LISTED RECORDS ::

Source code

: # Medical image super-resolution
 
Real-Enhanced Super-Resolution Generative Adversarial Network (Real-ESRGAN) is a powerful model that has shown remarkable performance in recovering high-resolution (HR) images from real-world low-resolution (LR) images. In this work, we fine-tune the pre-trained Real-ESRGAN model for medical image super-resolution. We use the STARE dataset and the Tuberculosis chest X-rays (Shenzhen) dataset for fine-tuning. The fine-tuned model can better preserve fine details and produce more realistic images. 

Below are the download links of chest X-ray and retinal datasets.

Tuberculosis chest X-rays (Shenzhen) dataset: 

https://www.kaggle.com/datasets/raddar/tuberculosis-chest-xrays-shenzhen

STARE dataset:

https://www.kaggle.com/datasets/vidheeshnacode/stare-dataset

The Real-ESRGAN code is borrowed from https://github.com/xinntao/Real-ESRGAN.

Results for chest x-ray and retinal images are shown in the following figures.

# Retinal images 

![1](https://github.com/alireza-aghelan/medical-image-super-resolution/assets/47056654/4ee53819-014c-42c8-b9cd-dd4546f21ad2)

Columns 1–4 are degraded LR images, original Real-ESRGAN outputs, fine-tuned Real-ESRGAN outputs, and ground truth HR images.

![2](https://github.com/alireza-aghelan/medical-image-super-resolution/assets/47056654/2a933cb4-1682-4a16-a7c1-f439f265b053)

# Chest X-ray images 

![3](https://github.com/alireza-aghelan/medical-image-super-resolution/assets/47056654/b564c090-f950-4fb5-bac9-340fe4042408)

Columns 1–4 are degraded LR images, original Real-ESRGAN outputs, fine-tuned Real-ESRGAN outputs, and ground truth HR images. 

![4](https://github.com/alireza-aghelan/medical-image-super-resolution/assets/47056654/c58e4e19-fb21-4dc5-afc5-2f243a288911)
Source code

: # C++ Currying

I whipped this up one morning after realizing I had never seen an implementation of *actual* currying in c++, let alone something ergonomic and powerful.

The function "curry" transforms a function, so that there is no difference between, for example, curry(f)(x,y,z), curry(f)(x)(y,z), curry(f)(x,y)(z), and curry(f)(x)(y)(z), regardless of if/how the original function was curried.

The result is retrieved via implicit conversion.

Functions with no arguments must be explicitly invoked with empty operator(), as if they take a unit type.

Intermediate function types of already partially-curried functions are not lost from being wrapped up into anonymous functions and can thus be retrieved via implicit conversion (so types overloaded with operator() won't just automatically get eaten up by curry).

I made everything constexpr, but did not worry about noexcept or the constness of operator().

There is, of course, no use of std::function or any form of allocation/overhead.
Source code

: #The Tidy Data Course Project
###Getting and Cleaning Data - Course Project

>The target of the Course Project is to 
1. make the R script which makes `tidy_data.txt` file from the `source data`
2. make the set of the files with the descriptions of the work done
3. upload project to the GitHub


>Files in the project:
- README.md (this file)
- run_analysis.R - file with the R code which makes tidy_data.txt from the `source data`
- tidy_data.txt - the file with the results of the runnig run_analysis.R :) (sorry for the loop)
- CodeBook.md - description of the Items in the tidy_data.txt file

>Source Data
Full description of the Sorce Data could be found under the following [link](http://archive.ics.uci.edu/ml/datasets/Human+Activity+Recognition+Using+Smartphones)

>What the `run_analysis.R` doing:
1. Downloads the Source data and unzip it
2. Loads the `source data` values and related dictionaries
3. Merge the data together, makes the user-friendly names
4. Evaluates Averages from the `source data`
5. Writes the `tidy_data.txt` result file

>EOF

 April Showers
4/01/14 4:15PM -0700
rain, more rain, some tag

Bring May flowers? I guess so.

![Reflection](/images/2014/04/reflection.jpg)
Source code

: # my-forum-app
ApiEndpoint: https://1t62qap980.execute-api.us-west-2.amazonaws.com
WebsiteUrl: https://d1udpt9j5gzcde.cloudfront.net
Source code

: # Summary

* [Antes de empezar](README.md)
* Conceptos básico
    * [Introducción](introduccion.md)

DESCRIPTION OF THE TASK :: Copy all lines above where "resolution" is present.

RESPONSE FOR THIS EXERCISE ::
: # Medical image super-resolution
Real-Enhanced Super-Resolution Generative Adversarial Network (Real-ESRGAN) is a powerful model that has shown remarkable performance in recovering high-resolution (HR) images from real-world low-resolution (LR) images. In this work, we fine-tune the pre-trained Real-ESRGAN model for medical image super-resolution. We use the STARE dataset and the Tuberculosis chest X-rays (Shenzhen) dataset for fine-tuning. The fine-tuned model can better preserve fine details and produce more realistic images. 
![1](https://github.com/alireza-aghelan/medical-image-super-resolution/assets/47056654/4ee53819-014c-42c8-b9cd-dd4546f21ad2)
![2](https://github.com/alireza-aghelan/medical-image-super-resolution/assets/47056654/2a933cb4-1682-4a16-a7c1-f439f265b053)
![3](https://github.com/alireza-aghelan/medical-image-super-resolution/assets/47056654/b564c090-f950-4fb5-bac9-340fe4042408)
![4](https://github.com/alireza-aghelan/medical-image-super-resolution/assets/47056654/c58e4e19-fb21-4dc5-afc5-2f243a288911)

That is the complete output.